C’est la première fois que Lai Kuan, une vieille dame chinoise, vient à Kuantan. Ce n’est pas indifférence pour les mobilisations qui s’y mènent depuis 2010 : elle a tenu des conférences de presse, reçu nombre de journalistes, voyagé jusqu’à Kuala Lumpur ou au Japon pour faire connaître les méfaits de cette industrie. Il y a deux ans, son fils de trente ans est décédé, lui qui était né malformé à Bukit Merah. À l’installation de l’usine, les habitants se sont dans un premier temps plaints de maladies respiratoires dues au rejet de gaz toxiques. Puis ils ont assisté à des naissances d’enfants malformés, à de nombreuses fausses couches et à l’apparition de leucémies infantiles, dans des proportions bien trop élevées pour cette petite communauté chinoise périurbaine. Lai Kuan a travaillé à la construction d’une annexe de l’usine pendant sa grossesse, en l’absence de toute prévention. Son fils Cheah Kok Leong est né en 1983 avec une malformation du cœur, une cataracte congénitale et une microcéphalie.
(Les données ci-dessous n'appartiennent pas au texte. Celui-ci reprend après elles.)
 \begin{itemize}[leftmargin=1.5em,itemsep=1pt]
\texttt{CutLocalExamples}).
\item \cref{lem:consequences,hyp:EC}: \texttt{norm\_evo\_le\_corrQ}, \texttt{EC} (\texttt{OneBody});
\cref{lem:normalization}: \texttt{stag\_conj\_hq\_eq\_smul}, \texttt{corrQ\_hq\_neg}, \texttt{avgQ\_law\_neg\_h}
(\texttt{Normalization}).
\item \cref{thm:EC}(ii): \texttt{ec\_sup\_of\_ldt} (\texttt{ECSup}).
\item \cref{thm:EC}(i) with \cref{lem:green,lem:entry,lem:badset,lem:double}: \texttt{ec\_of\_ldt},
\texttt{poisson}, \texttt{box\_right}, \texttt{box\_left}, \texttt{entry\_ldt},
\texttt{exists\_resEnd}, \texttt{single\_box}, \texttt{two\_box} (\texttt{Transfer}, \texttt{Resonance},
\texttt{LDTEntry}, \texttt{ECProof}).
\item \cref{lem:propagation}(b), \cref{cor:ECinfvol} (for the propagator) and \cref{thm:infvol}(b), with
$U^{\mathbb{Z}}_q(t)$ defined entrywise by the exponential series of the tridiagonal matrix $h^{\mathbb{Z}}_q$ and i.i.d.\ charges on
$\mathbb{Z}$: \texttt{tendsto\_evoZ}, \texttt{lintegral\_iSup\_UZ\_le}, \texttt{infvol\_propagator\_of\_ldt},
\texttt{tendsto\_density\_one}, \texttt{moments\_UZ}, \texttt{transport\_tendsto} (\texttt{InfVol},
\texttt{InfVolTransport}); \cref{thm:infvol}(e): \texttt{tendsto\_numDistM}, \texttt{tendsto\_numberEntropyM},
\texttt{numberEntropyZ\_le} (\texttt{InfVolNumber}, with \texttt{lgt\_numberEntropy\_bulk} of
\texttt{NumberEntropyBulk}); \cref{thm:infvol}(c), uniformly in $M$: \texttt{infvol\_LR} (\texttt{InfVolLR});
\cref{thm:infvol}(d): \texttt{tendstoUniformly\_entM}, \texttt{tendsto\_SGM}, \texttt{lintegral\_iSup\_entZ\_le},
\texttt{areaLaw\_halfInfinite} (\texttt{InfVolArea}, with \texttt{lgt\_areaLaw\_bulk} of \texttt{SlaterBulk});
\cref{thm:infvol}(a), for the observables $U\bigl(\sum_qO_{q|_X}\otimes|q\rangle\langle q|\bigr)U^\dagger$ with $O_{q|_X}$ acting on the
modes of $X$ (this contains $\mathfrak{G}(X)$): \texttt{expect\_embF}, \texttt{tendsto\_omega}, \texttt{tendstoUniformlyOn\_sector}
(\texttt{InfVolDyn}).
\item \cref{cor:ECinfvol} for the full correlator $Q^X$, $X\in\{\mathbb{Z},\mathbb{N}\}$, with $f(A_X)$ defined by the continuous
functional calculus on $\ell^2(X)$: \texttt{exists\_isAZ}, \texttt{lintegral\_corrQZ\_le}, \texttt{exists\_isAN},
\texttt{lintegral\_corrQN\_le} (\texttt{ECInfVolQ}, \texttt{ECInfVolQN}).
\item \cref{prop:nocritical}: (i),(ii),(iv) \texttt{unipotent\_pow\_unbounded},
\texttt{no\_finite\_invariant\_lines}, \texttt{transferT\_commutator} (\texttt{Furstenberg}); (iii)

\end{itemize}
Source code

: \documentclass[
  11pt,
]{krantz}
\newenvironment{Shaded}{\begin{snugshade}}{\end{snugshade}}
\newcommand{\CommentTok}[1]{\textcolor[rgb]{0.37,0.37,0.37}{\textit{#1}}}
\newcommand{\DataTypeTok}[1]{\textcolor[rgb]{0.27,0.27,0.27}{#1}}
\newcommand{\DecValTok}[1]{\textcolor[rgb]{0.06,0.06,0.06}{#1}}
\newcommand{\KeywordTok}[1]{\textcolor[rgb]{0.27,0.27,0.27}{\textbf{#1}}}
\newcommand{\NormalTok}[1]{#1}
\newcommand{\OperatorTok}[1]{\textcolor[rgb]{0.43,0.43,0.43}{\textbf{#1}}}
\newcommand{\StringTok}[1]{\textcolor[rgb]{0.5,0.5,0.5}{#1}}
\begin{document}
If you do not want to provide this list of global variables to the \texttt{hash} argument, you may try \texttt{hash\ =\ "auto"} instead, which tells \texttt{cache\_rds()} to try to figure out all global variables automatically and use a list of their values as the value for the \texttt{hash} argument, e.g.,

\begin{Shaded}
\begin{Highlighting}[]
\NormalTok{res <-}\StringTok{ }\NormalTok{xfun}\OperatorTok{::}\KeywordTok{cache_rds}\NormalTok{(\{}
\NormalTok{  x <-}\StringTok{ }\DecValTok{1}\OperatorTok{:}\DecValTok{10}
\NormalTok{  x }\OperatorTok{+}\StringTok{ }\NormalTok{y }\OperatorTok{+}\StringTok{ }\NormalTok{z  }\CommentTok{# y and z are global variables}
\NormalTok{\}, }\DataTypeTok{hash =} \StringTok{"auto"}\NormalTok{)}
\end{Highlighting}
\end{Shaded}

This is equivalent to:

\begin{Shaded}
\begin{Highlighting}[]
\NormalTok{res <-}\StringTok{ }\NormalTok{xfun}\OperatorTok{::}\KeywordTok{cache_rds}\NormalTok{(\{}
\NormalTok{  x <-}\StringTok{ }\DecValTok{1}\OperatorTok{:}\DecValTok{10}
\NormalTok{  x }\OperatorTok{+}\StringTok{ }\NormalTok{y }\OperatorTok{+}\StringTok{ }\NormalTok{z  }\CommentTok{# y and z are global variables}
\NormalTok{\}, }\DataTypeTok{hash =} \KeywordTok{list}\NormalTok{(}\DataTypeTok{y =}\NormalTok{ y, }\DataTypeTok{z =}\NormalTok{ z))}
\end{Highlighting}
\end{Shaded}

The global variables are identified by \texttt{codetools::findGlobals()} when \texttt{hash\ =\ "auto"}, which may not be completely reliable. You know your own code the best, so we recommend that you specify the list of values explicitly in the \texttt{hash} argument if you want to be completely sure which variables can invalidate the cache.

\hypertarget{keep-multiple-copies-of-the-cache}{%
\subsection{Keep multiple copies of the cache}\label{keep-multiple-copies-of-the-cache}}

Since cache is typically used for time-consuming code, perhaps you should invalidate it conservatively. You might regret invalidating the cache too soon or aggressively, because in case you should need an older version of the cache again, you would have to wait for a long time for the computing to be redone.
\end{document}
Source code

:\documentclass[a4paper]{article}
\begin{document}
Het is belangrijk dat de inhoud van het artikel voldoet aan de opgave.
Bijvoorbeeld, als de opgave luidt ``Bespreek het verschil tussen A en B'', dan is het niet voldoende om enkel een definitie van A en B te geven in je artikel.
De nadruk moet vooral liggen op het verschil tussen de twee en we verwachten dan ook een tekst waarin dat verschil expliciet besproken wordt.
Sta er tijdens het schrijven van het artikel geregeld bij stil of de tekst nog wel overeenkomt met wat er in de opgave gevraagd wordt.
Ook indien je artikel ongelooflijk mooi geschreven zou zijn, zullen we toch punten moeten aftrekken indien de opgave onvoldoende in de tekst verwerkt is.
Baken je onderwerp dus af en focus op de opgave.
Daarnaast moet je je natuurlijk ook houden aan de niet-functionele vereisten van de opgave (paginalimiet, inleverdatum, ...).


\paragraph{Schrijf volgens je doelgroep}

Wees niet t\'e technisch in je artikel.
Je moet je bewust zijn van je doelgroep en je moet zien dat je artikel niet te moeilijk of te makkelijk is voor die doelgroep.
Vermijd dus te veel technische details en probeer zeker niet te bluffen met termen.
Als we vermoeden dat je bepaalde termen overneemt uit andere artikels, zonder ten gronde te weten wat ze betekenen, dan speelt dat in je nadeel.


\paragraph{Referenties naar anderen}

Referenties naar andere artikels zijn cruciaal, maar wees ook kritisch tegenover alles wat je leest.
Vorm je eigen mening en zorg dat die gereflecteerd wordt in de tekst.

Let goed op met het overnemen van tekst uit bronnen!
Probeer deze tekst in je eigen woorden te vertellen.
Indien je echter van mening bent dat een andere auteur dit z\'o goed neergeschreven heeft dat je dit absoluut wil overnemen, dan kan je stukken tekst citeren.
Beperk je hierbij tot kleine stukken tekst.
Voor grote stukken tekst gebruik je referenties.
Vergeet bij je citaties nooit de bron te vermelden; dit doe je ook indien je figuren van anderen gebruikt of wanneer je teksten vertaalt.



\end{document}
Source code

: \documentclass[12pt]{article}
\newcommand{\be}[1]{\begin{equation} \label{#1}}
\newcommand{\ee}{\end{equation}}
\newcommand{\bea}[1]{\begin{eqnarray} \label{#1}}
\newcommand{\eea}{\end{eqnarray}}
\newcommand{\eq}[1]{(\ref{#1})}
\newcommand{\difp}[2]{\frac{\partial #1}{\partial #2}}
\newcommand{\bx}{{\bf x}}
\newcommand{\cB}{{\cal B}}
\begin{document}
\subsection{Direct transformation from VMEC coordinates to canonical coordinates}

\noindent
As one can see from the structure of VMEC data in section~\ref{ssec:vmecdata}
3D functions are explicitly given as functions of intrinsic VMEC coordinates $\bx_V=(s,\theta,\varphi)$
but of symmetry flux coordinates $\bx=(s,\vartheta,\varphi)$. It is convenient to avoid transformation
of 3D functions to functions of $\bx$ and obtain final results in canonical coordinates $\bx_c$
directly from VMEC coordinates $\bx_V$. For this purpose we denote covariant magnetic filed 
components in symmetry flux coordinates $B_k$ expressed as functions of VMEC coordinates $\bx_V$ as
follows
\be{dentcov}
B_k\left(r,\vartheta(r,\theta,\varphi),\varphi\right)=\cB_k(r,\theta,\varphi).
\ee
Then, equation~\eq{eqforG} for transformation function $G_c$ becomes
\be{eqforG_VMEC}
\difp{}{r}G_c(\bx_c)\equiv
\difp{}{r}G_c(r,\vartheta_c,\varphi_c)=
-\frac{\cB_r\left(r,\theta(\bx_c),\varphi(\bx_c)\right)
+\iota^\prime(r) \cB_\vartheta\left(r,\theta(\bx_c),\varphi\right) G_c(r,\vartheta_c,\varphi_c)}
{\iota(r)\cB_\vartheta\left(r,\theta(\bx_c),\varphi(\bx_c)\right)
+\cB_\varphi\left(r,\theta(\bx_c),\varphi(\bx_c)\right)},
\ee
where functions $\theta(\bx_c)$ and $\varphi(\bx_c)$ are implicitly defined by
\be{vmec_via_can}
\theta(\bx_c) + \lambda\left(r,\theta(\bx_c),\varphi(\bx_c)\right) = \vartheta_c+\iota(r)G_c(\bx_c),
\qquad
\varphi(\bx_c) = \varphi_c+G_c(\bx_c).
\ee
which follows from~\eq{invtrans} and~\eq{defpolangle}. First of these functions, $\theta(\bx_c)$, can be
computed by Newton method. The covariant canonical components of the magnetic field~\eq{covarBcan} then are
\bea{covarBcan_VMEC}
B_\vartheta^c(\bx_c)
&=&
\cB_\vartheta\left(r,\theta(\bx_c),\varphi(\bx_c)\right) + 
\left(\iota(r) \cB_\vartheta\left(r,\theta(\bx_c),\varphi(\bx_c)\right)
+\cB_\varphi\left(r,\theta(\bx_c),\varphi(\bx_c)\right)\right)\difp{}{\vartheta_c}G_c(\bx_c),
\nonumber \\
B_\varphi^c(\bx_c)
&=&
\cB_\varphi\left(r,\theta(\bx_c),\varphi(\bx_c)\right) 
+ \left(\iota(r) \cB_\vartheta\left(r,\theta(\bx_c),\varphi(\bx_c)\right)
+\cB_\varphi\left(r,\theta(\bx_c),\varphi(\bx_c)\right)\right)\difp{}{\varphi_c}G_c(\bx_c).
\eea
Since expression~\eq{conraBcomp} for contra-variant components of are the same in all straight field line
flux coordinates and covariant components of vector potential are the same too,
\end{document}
Ce n’est pas un cas isolé.
Photo : Lai Kuan (gauche) à Kuantan. Luh Yee (droite) traduit.
Pendant que les autorités assuraient que les règles de sécurité étaient respectées, les habitants et les militants écologistes découvraient des poussières radioactives lavées à grande eau dans l’usine et des décharges sauvages de déchets : au bord d’une route, dans une mare. Entreposés dans des boîtes en bois, puis dans des barils en métal rouillé, les déchets étaient confiés aux bons soins d’un entrepreneur local de transports, sans indication particulière sur le lieu de destination et la toxicité de la cargaison. Il témoignera plus tard, ainsi que des habitants, avoir cru que les déchets étaient des engrais, et les avoir utilisés à ce titre. Aucun plan de gestion des déchets radioactifs, licences d’exploitation pas en règle, les libertés prises par ARE sont nombreuses et bien documentées. Entre 1984 et 1992, les habitants ont intenté procès sur procès contre la compagnie, filiale de l’entreprise japonaise Mitsubishi Chemicals. Épidémiologues et spécialistes des radiations nucléaires se sont succédés au tribunal d’Ipoh pour mettre l’état de santé observé à Bukit Merah sur le compte des activités d’ARE. La victoire, en 1992, est amère : l’usine aura au final fonctionné pendant dix ans et laissé ses traces tant dans les paysages que sur les corps.
Photo : Le site final d’enfouissement des déchets, à 5 km de Bukit Merah et 15 km d’Ipoh, juin 2014.
Nuisances délocalisées, réponse globale ?
Le gouvernement assure qu’à Kuantan les règles de sécurité seront suffisantes. « Mais on sait pourquoi Lynas s’est installée ici », explique Natalie Lowrey, une activiste de Sidney spécialisée dans les questions minières, « c’est parce qu’en Australie elle aurait été contrainte à adopter des standards sanitaires et environnementaux bien supérieurs ». La mobilisation, sur laquelle elle travaille depuis des années avec des associations écologistes nationales, ne prend pas aussi bien qu’en son temps celle contre ARE au Japon : « Beaucoup de personnes chez nous considèrent que cette usine est un problème malaisien ». Depuis la tribune du camp de base, elle lance un « Go back home, Lynas » qui est très apprécié des manifestants avant leur départ pour les abords de l’usine. Une heure plus tard, ils sont quelques centaines à avoir été autorisés à s’approcher et à bloquer la seule voie qui y mène. Pour quelques heures. La fin de la manifestation est sonnée avec quinze arrestations dont celle de Natalie, qui ne sortira de prison qu’après cinq jours d’interrogatoires. Quelques jours après cette épreuve, l’idée que ses compagnes de cellule y sont encore vient assombrir parfois sa conversation toujours aussi animée. Mais en Australie, son arrestation a enfin intéressé l’opinion au cas malaisien et l'opposition à l'usine de Lynas est redevenue une info : les journalistes anglo-saxons ont convergé à Kuantan pour rendre compte de sa libération. En France, ni la grande presse, qui a couvert les manifestations de 2012, ni les sites alternatifs n’ont jugé le sujet digne d'un regain d’intérêt.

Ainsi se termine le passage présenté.